BEGIN EXERCISE DATA

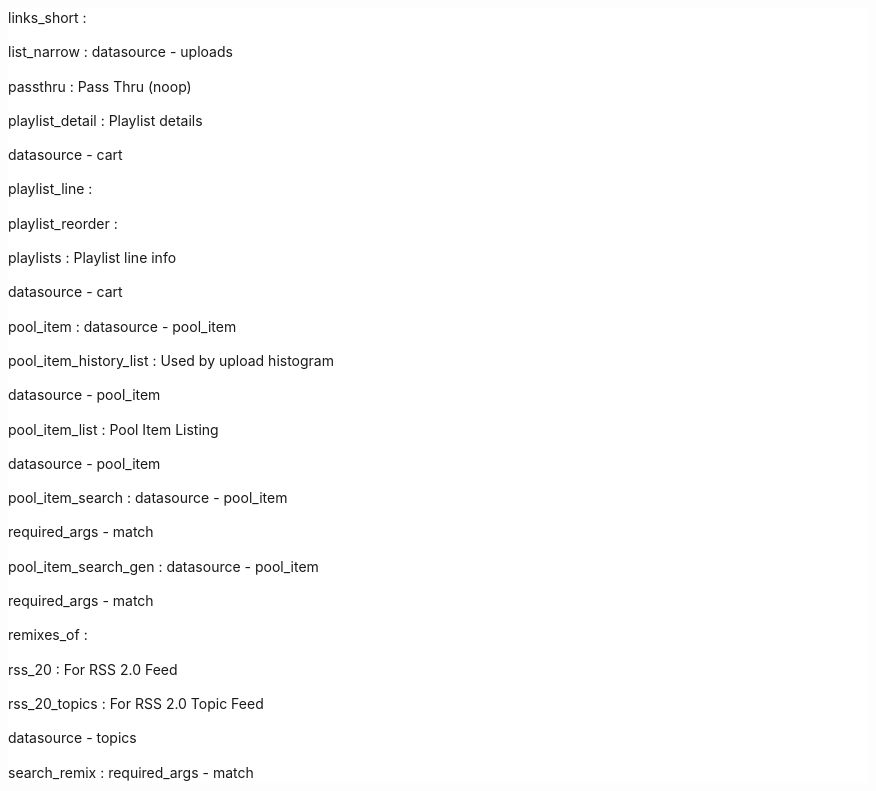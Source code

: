 links_short
: 

list_narrow
: datasource - uploads

passthru
: Pass Thru (noop)

playlist_detail
: Playlist details

datasource - cart

playlist_line
: 

playlist_reorder
: 

playlists
: Playlist line info

datasource - cart

pool_item
: datasource - pool_item

pool_item_history_list
: Used by upload histogram

datasource - pool_item

pool_item_list
: Pool Item Listing

datasource - pool_item

pool_item_search
: datasource - pool_item

required_args - match

pool_item_search_gen
: datasource - pool_item

required_args - match

remixes_of
: 

rss_20
: For RSS 2.0 Feed

rss_20_topics
: For RSS 2.0 Topic Feed

datasource - topics

search_remix
: required_args - match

END EXERCISE DATA

HOW TO COMPLETE THIS TASK:
A verbatim transcription is required of the lines from the one with "2.0 Topic Feed" through the final line of the entries above, and of nothing else.

YOUR SOLUTION:
: For RSS 2.0 Topic Feed

datasource - topics

search_remix
: required_args - match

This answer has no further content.